Okay, I’ve been neglecting Haemet in Tieki’s absence. Truth is, once I’ve studied for the bar all day, I have the intellectual focus of a gnat on crack. Or is it the bar?
According to Prof. Mark Bauerlein, author of “The Dumbest Generation,” today’s youth are narcisstic, anti-intellectual mental midgets, thanks to the internet. Facebook and similar social-networking sites, apparently, kill our attention spans and the ability to relate to other people who are not our own age.
Supposedly, young adults (ages 15-24) spend only eight minutes reading every day. Now, let’s think through this. Obviously, internet use does not count as “reading,” even if it is a Wiki article or the news. Likewise, scholastic work does not count as “reading,” because there is simply no way that the average student spends less than 10 minutes a day reading for class. Given the massive proliferation of blogging, it is nearly inconceivable that college students would spend less than eight minutes a day on blog-related reading. (As a data point, I usually spend about 5 hours reading before I find something that strikes me as blog-worthy. There may be an additional hour or so of blog-related research for substantive posts.) Even Facebook, frivolous time-waster that it is, has its serious side: a lot of people post links to their blogs, or use the Notes section to link to news items of interest.

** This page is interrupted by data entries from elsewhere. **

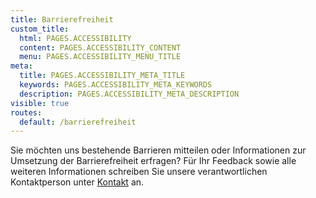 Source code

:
 ```yaml
---
title: Barrierefreiheit
custom_title:
  html: PAGES.ACCESSIBILITY
  content: PAGES.ACCESSIBILITY_CONTENT
  menu: PAGES.ACCESSIBILITY_MENU_TITLE
meta:
  title: PAGES.ACCESSIBILITY_META_TITLE
  keywords: PAGES.ACCESSIBILITY_META_KEYWORDS
  description: PAGES.ACCESSIBILITY_META_DESCRIPTION
visible: true
routes:
  default: /barrierefreiheit
---
```


Sie möchten uns bestehende Barrieren mitteilen oder Informationen zur Umsetzung der Barrierefreiheit erfragen?
Für Ihr Feedback sowie alle weiteren Informationen schreiben Sie unsere verantwortlichen Kontaktperson unter [Kontakt](/kontakt) an.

What does count, then? The pleasure reading that students - who find themselves swamped with school work, AP courses, SAT prep, jobs, volunteering, and sports - simply lack the time to do? Print newspapers only? If it can’t be found in Barnes & Noble, it’s not reading?
Now, this blogger was also a classics major, so she’s all about getting young people to read the literature and history that is the foundation of Western civilisation. Nevertheless, it should be obvious that we don’t need to denigrate young people in the process.